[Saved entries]
______________________________
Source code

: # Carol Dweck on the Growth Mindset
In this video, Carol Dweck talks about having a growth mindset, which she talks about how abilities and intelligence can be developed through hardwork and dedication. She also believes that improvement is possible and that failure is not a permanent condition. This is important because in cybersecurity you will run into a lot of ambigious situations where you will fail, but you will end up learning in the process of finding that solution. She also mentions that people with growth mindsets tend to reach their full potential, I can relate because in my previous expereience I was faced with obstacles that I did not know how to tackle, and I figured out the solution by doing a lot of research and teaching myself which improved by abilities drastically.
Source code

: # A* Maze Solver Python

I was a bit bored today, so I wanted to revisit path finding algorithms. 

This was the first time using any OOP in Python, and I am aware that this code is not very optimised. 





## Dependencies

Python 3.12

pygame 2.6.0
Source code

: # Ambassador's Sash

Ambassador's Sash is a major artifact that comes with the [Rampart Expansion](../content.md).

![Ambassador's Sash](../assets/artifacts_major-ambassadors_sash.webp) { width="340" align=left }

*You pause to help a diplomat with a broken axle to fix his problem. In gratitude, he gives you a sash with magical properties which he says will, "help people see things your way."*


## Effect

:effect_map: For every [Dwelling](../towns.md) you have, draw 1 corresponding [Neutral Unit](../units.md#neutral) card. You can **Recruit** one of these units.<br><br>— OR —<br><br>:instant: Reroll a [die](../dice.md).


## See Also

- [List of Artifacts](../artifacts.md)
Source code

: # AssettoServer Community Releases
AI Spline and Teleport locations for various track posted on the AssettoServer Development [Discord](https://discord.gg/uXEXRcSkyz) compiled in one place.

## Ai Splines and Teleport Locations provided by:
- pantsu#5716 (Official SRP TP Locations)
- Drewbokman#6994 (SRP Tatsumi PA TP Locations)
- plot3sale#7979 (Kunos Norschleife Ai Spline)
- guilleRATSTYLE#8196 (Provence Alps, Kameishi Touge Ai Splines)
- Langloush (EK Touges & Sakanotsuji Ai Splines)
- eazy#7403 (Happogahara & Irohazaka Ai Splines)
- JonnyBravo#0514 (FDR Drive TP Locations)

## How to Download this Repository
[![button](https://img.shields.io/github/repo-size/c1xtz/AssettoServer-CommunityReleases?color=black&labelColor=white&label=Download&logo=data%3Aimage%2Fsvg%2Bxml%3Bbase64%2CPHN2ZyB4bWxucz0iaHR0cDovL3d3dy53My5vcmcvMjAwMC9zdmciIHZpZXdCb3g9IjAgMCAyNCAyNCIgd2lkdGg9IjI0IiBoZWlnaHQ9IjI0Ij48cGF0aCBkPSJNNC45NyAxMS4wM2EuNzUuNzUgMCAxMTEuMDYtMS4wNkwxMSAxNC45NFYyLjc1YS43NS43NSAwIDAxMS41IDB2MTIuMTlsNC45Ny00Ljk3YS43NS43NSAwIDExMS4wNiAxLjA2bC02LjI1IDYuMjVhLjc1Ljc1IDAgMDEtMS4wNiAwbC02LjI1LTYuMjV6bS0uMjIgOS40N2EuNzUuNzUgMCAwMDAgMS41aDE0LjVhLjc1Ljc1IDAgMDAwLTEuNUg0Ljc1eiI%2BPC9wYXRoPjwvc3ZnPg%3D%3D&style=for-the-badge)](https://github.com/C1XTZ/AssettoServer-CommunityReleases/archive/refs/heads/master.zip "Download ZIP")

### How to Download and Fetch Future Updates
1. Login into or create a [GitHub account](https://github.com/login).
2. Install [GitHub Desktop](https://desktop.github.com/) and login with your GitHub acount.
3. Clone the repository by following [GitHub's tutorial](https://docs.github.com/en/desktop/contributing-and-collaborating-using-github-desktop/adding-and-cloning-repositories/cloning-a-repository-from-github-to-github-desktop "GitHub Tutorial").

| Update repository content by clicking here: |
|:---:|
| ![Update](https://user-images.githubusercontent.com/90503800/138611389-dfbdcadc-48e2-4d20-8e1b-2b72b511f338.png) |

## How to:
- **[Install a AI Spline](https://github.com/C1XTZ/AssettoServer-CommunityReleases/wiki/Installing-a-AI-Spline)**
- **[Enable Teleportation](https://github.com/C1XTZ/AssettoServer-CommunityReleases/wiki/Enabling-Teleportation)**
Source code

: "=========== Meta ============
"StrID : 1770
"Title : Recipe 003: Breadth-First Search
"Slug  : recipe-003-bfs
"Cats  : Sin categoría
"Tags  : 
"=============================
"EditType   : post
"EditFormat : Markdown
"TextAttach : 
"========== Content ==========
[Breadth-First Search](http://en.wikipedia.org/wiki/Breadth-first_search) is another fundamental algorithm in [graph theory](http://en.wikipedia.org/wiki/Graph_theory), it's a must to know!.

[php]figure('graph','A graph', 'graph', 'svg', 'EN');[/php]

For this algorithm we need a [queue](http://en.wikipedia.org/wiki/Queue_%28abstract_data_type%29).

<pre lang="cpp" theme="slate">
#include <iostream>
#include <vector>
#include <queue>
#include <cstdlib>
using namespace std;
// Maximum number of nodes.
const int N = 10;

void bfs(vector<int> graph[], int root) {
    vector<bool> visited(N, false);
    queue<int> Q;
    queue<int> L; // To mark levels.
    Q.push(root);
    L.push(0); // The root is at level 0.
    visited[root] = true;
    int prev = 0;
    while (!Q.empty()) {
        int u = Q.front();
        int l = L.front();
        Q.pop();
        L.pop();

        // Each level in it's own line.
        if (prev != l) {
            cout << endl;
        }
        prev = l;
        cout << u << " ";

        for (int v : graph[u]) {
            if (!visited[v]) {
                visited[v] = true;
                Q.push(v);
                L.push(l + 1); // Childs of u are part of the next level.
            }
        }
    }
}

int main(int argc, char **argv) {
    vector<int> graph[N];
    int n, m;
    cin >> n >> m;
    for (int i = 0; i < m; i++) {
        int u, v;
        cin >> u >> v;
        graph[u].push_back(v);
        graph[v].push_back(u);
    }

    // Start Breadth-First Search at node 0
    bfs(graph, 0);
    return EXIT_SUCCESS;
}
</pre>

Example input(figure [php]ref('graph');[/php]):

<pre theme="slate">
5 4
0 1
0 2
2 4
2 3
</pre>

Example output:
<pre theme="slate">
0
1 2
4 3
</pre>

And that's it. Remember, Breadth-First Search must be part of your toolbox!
______________________________
Problem statement
Copy down every record, keeping each one exact.

Answer space
Source code

: # Carol Dweck on the Growth Mindset
In this video, Carol Dweck talks about having a growth mindset, which she talks about how abilities and intelligence can be developed through hardwork and dedication. She also believes that improvement is possible and that failure is not a permanent condition. This is important because in cybersecurity you will run into a lot of ambigious situations where you will fail, but you will end up learning in the process of finding that solution. She also mentions that people with growth mindsets tend to reach their full potential, I can relate because in my previous expereience I was faced with obstacles that I did not know how to tackle, and I figured out the solution by doing a lot of research and teaching myself which improved by abilities drastically.
Source code

: # A* Maze Solver Python

I was a bit bored today, so I wanted to revisit path finding algorithms. 

This was the first time using any OOP in Python, and I am aware that this code is not very optimised. 





## Dependencies

Python 3.12

pygame 2.6.0
Source code

: # Ambassador's Sash

Ambassador's Sash is a major artifact that comes with the [Rampart Expansion](../content.md).

![Ambassador's Sash](../assets/artifacts_major-ambassadors_sash.webp) { width="340" align=left }

*You pause to help a diplomat with a broken axle to fix his problem. In gratitude, he gives you a sash with magical properties which he says will, "help people see things your way."*


## Effect

:effect_map: For every [Dwelling](../towns.md) you have, draw 1 corresponding [Neutral Unit](../units.md#neutral) card. You can **Recruit** one of these units.<br><br>— OR —<br><br>:instant: Reroll a [die](../dice.md).


## See Also

- [List of Artifacts](../artifacts.md)
Source code

: # AssettoServer Community Releases
AI Spline and Teleport locations for various track posted on the AssettoServer Development [Discord](https://discord.gg/uXEXRcSkyz) compiled in one place.

## Ai Splines and Teleport Locations provided by:
- pantsu#5716 (Official SRP TP Locations)
- Drewbokman#6994 (SRP Tatsumi PA TP Locations)
- plot3sale#7979 (Kunos Norschleife Ai Spline)
- guilleRATSTYLE#8196 (Provence Alps, Kameishi Touge Ai Splines)
- Langloush (EK Touges & Sakanotsuji Ai Splines)
- eazy#7403 (Happogahara & Irohazaka Ai Splines)
- JonnyBravo#0514 (FDR Drive TP Locations)

## How to Download this Repository
[![button](https://img.shields.io/github/repo-size/c1xtz/AssettoServer-CommunityReleases?color=black&labelColor=white&label=Download&logo=data%3Aimage%2Fsvg%2Bxml%3Bbase64%2CPHN2ZyB4bWxucz0iaHR0cDovL3d3dy53My5vcmcvMjAwMC9zdmciIHZpZXdCb3g9IjAgMCAyNCAyNCIgd2lkdGg9IjI0IiBoZWlnaHQ9IjI0Ij48cGF0aCBkPSJNNC45NyAxMS4wM2EuNzUuNzUgMCAxMTEuMDYtMS4wNkwxMSAxNC45NFYyLjc1YS43NS43NSAwIDAxMS41IDB2MTIuMTlsNC45Ny00Ljk3YS43NS43NSAwIDExMS4wNiAxLjA2bC02LjI1IDYuMjVhLjc1Ljc1IDAgMDEtMS4wNiAwbC02LjI1LTYuMjV6bS0uMjIgOS40N2EuNzUuNzUgMCAwMDAgMS41aDE0LjVhLjc1Ljc1IDAgMDAwLTEuNUg0Ljc1eiI%2BPC9wYXRoPjwvc3ZnPg%3D%3D&style=for-the-badge)](https://github.com/C1XTZ/AssettoServer-CommunityReleases/archive/refs/heads/master.zip "Download ZIP")

### How to Download and Fetch Future Updates
1. Login into or create a [GitHub account](https://github.com/login).
2. Install [GitHub Desktop](https://desktop.github.com/) and login with your GitHub acount.
3. Clone the repository by following [GitHub's tutorial](https://docs.github.com/en/desktop/contributing-and-collaborating-using-github-desktop/adding-and-cloning-repositories/cloning-a-repository-from-github-to-github-desktop "GitHub Tutorial").

| Update repository content by clicking here: |
|:---:|
| ![Update](https://user-images.githubusercontent.com/90503800/138611389-dfbdcadc-48e2-4d20-8e1b-2b72b511f338.png) |

## How to:
- **[Install a AI Spline](https://github.com/C1XTZ/AssettoServer-CommunityReleases/wiki/Installing-a-AI-Spline)**
- **[Enable Teleportation](https://github.com/C1XTZ/AssettoServer-CommunityReleases/wiki/Enabling-Teleportation)**
Source code

: "=========== Meta ============
"StrID : 1770
"Title : Recipe 003: Breadth-First Search
"Slug  : recipe-003-bfs
"Cats  : Sin categoría
"Tags  : 
"=============================
"EditType   : post
"EditFormat : Markdown
"TextAttach : 
"========== Content ==========
[Breadth-First Search](http://en.wikipedia.org/wiki/Breadth-first_search) is another fundamental algorithm in [graph theory](http://en.wikipedia.org/wiki/Graph_theory), it's a must to know!.

[php]figure('graph','A graph', 'graph', 'svg', 'EN');[/php]

For this algorithm we need a [queue](http://en.wikipedia.org/wiki/Queue_%28abstract_data_type%29).

<pre lang="cpp" theme="slate">
#include <iostream>
#include <vector>
#include <queue>
#include <cstdlib>
using namespace std;
// Maximum number of nodes.
const int N = 10;

void bfs(vector<int> graph[], int root) {
    vector<bool> visited(N, false);
    queue<int> Q;
    queue<int> L; // To mark levels.
    Q.push(root);
    L.push(0); // The root is at level 0.
    visited[root] = true;
    int prev = 0;
    while (!Q.empty()) {
        int u = Q.front();
        int l = L.front();
        Q.pop();
        L.pop();

        // Each level in it's own line.
        if (prev != l) {
            cout << endl;
        }
        prev = l;
        cout << u << " ";

        for (int v : graph[u]) {
            if (!visited[v]) {
                visited[v] = true;
                Q.push(v);
                L.push(l + 1); // Childs of u are part of the next level.
            }
        }
    }
}

int main(int argc, char **argv) {
    vector<int> graph[N];
    int n, m;
    cin >> n >> m;
    for (int i = 0; i < m; i++) {
        int u, v;
        cin >> u >> v;
        graph[u].push_back(v);
        graph[v].push_back(u);
    }

    // Start Breadth-First Search at node 0
    bfs(graph, 0);
    return EXIT_SUCCESS;
}
</pre>

Example input(figure [php]ref('graph');[/php]):

<pre theme="slate">
5 4
0 1
0 2
2 4
2 3
</pre>

Example output:
<pre theme="slate">
0
1 2
4 3
</pre>

And that's it. Remember, Breadth-First Search must be part of your toolbox!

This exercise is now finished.